Global Economics

B-School Admissions Cheating Scandal Ratted Out In China


Students in a class at Renmin University of China in Beijing on May 31, 2013

Photograph by Gilles Sabrie/The New York Times via Redux

Students in a class at Renmin University of China in Beijing on May 31, 2013

In China it’s common to get spam messages on your mobile phone—including advertisements promising to boost your graduate-school admissions test scores and secure placement in MBA programs. Reporters at CCTV decided to take one spammer up on the “academic” offer in January–and then uncovered one of the largest organized test-cheating rings yet discovered involving a Chinese B-school.

Stories about corruption in higher education in China are depressingly common. Last fall, a high-ranking admissions officer at Beijing’s prestigious Renmin University – often called the Harvard of China – was apprehended at an airport trying to flee the country with a fake passport. State media soon reported that he had been accused of trading admissions spots for bribes, sometimes as much as 1 million yuan (about $165,000). In 2012, another professor at Renmin University, Cao Tingbing, leapt to his death from a high-rise building amid unconfirmed rumors of another admissions corruption scandal.

China’s graduate schools are not immune to admissions irregularities. Recently CCTV reporters followed spam messages to uncover a big one, as revealed in a broadcast last week. When an under-cover reporter first visited the so-called Zhihengzhi Training Center in Beijing, he saw files describing plans for test-takers to wear wireless earpieces through which they would hear test answers dictated. Graduate school admissions tests are administered at pre-arranged times in examination rooms monitored by a university.

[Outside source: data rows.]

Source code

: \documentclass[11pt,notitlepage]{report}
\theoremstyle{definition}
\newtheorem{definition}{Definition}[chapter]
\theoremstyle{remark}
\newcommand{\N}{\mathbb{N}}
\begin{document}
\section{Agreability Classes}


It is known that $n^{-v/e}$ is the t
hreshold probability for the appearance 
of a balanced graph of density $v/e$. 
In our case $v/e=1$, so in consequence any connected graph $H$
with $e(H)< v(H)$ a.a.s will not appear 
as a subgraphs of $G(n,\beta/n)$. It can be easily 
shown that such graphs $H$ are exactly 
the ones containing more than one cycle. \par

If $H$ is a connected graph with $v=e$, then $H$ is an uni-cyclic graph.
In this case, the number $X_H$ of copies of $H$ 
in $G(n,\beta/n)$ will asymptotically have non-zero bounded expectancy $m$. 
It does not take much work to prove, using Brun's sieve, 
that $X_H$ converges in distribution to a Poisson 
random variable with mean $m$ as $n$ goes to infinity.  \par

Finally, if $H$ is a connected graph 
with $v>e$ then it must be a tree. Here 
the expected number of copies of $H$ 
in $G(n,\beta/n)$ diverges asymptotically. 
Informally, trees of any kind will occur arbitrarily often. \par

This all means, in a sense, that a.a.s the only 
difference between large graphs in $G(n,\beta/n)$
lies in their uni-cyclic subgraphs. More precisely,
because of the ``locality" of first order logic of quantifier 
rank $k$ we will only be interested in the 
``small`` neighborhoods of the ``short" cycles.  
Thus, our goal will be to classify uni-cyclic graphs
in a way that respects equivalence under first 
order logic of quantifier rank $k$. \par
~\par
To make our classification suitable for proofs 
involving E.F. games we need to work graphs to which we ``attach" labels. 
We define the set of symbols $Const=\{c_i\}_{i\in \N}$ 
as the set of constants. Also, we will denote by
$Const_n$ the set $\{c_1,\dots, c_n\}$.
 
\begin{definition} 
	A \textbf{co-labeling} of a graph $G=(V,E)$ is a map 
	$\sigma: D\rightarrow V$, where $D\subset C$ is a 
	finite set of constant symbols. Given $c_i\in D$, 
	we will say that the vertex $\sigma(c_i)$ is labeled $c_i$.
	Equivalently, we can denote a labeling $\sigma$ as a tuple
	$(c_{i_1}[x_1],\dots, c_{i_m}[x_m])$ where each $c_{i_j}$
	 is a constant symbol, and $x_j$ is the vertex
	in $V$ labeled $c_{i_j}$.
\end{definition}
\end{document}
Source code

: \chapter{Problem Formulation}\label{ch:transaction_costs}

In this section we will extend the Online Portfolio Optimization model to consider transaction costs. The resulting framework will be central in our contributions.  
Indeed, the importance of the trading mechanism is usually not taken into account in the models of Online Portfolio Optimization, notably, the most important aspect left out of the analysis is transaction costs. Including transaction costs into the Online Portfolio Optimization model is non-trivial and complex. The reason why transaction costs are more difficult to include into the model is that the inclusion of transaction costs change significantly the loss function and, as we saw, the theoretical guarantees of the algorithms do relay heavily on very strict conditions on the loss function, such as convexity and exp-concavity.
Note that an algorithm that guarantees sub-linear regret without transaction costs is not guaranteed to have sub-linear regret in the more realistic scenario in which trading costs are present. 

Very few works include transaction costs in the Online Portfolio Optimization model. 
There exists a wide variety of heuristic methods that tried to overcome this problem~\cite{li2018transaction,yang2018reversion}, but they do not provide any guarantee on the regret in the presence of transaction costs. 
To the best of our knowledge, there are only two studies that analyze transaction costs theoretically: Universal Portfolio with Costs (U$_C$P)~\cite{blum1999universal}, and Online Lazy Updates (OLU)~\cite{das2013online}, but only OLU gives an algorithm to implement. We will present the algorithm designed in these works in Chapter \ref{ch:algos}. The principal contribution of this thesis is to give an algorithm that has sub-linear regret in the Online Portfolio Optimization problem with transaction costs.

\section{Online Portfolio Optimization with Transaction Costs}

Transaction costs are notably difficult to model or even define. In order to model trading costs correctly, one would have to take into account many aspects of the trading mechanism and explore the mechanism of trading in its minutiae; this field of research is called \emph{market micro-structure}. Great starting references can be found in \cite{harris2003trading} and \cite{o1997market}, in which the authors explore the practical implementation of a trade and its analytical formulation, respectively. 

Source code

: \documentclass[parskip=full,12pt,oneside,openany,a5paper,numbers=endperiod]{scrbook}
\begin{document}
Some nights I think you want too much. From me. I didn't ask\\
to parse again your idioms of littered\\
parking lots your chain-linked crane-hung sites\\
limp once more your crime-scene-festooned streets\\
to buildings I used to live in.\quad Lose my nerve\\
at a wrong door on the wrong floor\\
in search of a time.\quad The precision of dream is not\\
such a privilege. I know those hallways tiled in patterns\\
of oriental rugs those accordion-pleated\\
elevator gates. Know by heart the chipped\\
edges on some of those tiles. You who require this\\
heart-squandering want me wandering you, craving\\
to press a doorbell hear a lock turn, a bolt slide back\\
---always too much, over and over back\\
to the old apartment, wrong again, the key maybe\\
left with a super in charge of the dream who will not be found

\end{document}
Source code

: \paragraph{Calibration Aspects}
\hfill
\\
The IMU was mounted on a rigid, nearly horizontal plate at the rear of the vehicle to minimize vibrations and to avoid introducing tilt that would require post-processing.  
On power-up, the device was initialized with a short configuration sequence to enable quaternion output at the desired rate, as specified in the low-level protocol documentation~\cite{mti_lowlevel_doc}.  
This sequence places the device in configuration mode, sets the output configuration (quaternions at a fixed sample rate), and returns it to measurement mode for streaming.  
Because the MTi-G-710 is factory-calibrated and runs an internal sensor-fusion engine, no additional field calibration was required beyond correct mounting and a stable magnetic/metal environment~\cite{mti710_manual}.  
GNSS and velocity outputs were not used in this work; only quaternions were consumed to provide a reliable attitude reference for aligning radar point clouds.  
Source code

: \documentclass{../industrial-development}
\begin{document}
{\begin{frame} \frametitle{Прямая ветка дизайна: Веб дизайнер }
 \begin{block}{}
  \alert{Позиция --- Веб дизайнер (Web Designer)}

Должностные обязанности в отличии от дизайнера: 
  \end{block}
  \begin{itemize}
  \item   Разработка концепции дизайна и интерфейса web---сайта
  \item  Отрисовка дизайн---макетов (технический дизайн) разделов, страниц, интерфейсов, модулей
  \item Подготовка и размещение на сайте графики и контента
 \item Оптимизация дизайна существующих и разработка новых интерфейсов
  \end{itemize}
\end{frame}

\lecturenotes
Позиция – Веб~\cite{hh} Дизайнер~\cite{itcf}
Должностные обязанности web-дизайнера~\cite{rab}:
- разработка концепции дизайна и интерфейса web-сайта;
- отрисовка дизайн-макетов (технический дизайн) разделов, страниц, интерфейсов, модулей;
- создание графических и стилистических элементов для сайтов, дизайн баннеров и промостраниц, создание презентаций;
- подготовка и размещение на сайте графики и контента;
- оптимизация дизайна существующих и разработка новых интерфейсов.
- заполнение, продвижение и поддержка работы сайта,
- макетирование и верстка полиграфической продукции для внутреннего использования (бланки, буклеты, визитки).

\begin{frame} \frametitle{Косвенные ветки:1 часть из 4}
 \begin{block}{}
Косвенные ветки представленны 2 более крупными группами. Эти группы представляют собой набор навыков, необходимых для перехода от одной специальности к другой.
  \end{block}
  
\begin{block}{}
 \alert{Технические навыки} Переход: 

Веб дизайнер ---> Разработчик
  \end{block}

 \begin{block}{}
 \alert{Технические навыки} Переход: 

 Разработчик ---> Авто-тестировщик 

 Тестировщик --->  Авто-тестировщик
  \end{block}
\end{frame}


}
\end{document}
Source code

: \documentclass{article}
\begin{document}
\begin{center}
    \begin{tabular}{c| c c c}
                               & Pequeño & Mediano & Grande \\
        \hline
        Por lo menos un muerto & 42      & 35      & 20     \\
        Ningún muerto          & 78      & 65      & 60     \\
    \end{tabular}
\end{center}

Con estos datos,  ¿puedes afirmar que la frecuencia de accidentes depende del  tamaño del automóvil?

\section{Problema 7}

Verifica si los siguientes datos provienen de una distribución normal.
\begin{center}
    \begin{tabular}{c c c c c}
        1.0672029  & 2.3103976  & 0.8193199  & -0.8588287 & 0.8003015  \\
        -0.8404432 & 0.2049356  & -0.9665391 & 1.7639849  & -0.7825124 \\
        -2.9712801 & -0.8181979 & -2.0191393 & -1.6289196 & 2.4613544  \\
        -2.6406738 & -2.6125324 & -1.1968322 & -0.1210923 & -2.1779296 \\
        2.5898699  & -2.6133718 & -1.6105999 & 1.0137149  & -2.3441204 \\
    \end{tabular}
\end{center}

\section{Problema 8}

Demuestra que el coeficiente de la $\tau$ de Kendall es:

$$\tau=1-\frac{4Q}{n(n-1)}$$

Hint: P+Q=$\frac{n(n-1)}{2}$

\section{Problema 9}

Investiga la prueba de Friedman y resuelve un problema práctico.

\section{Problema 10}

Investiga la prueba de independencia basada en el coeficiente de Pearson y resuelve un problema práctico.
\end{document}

Because communication devices, such as mobile phones and laptops, are not allowed in testing rooms, such a scam could only work with the cooperation of one or more universities. CCTV reporters discovered that Harbin Polytechnic University, which runs a graduate MBA program, was cooperating with Zhihengzhi Training Center.

On a test date in early January, university administrators led students who had enrolled in the “training” program to a separate examination room and then distributed wireless earpieces, before giving a brief tutorial on how to use to use them. One of the “test-takers was a CCTV reporter, who took photos of the events. Two university administrators at Harbin Polytechnic University have already been suspended, and admissions for the MBA program put on hold.

It’s not the first time that Chinese media has uncovered fraudulent “test-prep” programs promising to guarantee MBA admissions. In 2011, Guangming Daily investigated a similar training center in Beijing that accepted fees in exchange for allegedly negotiating with admissions officials for MBA placements at a variety of small universities in Beijing. As Peking University professor Huang Yiping told the newspaper, the rapid increase in the number of MBA programs in China – far exceeding the demand for their graduates – has created plenty of openings for fraud: “Over time MBA education will go astray,” he said.

Larson is a Bloomberg Businessweek contributor.